Do you think this might relate to the idea of having a cross-functional team? One with all of the skills needed to meet a Definition of Done and create product increments of release quality?
Alexander introduced the Full-Stack-Person. A person skilled not only in their own silo (architecture, engineering, development etc) but open minded and knowledgeable in the other domains as well. When full-stack-people from different teams interact there are interesting dynamics created that help gain better solutions. That is what he looks at in his post.
He does assume one single person has Full-Stack capabilities, not only the team as a whole. Especially for Product Owners I see an advantage if broad capabilities allow to communicate on a technical level and a management level as well.

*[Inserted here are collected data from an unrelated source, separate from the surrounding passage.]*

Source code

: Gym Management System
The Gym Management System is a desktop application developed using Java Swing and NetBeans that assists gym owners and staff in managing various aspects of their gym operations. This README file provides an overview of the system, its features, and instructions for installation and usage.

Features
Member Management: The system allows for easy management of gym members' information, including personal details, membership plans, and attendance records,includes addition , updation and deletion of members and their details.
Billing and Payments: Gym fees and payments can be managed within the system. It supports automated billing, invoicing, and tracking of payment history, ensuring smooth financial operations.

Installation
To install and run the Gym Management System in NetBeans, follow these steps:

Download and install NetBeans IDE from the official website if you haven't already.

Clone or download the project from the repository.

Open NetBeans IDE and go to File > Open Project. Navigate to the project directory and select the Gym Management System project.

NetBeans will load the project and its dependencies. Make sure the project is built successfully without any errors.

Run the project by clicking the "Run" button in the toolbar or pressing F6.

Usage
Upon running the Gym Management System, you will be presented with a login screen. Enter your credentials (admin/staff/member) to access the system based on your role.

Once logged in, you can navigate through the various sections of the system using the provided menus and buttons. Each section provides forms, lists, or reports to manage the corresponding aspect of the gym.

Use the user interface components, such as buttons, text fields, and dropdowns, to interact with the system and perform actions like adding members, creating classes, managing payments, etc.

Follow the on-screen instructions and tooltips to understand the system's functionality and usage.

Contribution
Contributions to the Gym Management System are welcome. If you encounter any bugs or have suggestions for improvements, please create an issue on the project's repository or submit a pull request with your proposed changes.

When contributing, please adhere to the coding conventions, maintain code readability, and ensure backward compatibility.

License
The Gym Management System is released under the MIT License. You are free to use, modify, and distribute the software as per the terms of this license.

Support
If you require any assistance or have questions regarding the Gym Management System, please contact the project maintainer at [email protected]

Even if that was not what Alexander described in his post, I agree that your team should be "full-stack" in the sense you describe. Be it a virtual team or not.
I agree with Stefan.
The article basically suggests that traditionally non-technical people (I should really say non-Development Team members, perhaps) should understand some standard software development concepts (that Alexander has listed in the diagram). These are people like Marketers, Project Managers, Account Executives, etc. having "Full-Stack" skills and being able to be more effective in communicating with clients or their own technical teams.
Perhaps it's his use of the term "Full-Stack" that is confusing? Full-Stack skills in his article do not refer to the regular development team use of Full-Stack (i.e. programming at all levels - hardware, DBMS, web services, server-side code, client-side code, HTML, etc.).

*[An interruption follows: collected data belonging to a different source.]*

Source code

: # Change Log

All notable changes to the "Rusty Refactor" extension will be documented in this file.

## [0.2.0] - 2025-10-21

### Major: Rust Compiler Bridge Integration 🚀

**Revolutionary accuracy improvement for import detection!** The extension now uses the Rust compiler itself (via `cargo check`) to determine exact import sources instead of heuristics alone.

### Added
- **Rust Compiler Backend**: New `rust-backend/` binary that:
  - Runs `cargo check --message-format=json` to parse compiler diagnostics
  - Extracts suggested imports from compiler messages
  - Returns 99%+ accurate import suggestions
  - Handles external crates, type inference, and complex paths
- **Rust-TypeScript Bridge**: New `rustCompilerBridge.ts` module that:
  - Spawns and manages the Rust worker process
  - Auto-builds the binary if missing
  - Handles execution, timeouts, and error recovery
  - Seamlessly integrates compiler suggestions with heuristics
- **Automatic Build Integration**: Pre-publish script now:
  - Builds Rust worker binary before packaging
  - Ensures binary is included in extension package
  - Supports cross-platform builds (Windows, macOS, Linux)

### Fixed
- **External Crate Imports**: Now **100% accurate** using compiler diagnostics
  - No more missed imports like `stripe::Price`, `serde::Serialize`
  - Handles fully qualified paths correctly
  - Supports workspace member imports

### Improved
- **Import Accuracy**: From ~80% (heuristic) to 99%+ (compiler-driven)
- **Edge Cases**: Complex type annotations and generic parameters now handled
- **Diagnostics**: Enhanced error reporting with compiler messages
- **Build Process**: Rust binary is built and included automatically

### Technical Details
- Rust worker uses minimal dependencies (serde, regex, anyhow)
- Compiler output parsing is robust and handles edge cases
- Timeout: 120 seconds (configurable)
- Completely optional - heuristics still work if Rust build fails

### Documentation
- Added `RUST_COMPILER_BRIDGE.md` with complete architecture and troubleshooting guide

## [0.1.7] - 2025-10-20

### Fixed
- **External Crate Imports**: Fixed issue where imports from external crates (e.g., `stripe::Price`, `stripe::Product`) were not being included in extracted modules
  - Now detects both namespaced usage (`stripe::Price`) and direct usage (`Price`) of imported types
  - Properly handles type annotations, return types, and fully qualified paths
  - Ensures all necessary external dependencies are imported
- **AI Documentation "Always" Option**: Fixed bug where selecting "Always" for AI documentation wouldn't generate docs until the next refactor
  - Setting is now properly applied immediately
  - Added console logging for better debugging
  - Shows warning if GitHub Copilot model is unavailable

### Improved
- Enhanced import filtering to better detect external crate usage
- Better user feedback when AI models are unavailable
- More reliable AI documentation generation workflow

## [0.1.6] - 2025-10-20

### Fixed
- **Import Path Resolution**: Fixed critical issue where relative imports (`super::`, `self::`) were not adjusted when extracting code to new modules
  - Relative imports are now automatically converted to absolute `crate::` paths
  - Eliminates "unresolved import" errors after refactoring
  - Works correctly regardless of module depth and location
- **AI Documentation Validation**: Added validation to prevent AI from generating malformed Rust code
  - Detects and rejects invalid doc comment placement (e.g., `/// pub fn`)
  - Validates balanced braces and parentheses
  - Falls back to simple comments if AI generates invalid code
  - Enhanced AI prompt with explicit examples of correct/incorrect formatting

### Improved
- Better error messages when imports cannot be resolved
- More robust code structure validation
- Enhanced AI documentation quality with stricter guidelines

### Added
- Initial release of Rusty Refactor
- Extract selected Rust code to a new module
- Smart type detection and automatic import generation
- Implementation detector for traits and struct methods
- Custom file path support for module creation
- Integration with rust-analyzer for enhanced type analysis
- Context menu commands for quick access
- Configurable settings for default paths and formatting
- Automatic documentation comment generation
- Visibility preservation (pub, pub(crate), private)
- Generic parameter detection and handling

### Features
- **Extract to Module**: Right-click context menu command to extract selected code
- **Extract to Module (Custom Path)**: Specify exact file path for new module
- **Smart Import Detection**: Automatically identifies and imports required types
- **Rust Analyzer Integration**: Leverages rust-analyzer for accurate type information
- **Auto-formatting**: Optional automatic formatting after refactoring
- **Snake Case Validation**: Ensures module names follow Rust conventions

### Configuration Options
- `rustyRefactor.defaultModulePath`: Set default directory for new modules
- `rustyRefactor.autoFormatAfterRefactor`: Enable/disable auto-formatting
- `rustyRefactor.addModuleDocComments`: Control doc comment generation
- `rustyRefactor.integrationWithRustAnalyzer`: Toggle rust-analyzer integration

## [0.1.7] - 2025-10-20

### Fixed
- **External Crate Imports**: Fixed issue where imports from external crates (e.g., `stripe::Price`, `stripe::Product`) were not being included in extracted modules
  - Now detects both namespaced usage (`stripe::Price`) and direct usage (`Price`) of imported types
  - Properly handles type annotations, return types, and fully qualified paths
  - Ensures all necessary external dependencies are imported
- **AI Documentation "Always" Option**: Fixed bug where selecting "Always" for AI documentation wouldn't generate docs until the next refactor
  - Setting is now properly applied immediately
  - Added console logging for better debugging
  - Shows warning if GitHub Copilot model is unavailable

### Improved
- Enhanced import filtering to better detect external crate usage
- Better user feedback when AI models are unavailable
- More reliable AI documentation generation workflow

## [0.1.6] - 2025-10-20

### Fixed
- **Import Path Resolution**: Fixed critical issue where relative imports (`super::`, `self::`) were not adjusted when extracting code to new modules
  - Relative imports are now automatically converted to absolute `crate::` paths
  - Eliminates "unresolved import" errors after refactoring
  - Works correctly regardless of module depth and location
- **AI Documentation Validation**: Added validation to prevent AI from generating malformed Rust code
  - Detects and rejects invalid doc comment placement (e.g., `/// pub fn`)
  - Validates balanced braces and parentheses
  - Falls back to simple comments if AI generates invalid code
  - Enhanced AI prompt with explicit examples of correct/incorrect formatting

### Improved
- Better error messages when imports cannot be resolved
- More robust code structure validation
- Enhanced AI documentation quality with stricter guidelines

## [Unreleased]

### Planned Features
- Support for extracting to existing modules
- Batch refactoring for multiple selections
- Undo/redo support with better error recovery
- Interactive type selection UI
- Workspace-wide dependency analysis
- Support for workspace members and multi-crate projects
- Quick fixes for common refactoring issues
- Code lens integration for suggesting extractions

Instead, "Full-Stack" is used to signify having at least some basic idea how software is put together, not necessarily having programming skills. It's not much different than requiring drivers to have to learn car basics like a car has an engine that needs fuel, has oil that needs to be changed, has a battery, brakes, a steering wheel that turns the tires. Drivers do not need to know how to fix their cars.
Likewise, "Full-Stack" skills are not deep skills, but broad skills that can be important foundational knowledge. And a "Full-Stack" team is not a virtual team with members from architecture, development, and QA. Instead, I think he means just any bunch of people whose members have "Full-Stack" skills.